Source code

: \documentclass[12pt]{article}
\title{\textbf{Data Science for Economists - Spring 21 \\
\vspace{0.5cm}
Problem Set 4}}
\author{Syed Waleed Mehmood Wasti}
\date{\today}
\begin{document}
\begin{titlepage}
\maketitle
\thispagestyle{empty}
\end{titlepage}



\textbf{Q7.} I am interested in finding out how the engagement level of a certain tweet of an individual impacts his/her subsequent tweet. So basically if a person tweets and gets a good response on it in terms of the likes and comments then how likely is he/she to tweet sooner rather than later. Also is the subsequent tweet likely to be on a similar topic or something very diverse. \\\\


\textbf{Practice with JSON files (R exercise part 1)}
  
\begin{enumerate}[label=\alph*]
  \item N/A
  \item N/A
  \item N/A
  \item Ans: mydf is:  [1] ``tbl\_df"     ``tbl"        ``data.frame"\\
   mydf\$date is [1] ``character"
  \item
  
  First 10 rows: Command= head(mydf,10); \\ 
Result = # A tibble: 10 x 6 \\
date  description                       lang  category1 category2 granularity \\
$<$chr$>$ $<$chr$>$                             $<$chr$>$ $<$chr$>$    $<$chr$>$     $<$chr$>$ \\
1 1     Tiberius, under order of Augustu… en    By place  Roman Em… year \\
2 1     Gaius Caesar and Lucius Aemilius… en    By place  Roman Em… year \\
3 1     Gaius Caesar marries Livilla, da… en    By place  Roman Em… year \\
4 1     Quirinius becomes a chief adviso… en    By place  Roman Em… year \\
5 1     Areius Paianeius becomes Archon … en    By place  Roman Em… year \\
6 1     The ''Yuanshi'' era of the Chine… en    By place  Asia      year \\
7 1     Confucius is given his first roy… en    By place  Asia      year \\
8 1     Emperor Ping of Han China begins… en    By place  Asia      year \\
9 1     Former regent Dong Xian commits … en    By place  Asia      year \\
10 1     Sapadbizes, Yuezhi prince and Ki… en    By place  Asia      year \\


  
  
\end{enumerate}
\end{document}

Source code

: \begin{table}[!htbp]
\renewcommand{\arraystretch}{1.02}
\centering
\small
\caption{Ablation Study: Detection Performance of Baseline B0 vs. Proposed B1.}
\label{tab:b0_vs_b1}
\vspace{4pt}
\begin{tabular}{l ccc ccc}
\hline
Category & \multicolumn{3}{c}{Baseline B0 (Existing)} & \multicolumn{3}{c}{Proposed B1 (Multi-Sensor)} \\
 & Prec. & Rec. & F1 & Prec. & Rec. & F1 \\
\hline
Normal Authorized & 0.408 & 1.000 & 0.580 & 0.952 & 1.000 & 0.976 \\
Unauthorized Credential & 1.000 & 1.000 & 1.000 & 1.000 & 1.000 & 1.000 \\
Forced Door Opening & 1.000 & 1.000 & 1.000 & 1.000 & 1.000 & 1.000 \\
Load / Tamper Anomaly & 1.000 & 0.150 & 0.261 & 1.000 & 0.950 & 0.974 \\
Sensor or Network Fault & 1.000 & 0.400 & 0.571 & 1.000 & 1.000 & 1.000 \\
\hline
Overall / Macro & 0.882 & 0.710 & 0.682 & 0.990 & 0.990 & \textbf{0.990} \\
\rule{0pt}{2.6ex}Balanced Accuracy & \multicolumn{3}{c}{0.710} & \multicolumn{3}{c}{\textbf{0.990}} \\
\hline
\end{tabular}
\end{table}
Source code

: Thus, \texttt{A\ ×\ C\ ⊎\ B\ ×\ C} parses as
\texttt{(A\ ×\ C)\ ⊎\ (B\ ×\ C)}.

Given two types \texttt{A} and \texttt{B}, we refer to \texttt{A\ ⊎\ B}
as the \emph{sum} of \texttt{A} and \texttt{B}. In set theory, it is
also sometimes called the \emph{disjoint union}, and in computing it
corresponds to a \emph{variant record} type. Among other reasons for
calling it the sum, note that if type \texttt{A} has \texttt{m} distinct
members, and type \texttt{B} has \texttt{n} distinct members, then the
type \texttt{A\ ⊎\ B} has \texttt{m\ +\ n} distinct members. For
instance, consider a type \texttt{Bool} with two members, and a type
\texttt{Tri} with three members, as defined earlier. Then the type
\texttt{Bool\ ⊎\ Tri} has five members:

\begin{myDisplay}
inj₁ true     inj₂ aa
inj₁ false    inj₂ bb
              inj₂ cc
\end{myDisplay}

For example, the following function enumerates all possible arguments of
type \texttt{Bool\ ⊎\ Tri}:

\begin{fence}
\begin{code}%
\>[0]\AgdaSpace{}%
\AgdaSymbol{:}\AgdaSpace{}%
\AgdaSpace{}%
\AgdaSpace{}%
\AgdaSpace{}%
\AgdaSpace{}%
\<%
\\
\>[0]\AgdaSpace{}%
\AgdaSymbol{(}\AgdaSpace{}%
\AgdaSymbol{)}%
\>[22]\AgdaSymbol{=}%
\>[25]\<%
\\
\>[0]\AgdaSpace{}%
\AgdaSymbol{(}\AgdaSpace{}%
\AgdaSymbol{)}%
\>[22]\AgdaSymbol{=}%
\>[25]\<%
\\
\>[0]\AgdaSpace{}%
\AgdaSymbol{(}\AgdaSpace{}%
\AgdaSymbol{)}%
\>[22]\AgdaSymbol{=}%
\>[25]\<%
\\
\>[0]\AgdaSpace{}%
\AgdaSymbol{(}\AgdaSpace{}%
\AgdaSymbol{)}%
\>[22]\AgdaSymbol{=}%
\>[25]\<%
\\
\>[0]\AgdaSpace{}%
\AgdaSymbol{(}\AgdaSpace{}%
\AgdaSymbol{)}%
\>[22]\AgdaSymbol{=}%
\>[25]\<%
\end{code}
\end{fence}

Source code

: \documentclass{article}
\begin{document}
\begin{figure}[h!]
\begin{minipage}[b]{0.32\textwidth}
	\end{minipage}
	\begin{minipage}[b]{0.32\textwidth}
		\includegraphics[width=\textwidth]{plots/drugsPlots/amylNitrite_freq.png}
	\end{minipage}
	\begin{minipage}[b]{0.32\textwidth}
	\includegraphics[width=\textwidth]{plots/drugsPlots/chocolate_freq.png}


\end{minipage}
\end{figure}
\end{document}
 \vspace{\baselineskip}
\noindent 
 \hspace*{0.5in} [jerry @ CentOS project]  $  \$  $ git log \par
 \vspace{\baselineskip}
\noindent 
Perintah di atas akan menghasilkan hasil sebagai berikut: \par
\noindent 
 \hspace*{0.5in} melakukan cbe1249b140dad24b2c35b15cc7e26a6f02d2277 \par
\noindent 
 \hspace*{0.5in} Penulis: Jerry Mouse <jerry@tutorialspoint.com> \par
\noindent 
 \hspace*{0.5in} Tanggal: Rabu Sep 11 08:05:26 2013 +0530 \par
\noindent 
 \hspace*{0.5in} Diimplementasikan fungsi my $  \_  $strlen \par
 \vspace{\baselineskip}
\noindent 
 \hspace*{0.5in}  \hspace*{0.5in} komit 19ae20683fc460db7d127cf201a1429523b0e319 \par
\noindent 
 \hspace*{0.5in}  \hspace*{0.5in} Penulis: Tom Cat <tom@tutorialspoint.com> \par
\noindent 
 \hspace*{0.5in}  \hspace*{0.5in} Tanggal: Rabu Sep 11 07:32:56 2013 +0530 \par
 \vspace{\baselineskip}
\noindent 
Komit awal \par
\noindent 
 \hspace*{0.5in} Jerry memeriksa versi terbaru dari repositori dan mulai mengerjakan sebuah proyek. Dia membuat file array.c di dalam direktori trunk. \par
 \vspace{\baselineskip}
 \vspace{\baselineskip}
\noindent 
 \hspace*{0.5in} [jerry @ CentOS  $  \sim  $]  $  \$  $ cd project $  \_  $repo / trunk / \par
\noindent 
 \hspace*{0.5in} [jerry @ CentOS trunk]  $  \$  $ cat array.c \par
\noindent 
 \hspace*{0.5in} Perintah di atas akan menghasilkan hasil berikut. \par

******************************

(WHAT TO PRODUCE)
Every line above in which the word "atas" occurs needs to be copied.

(WRITTEN ANSWER)
Perintah di atas akan menghasilkan hasil sebagai berikut: \par
 \hspace*{0.5in} Perintah di atas akan menghasilkan hasil berikut. \par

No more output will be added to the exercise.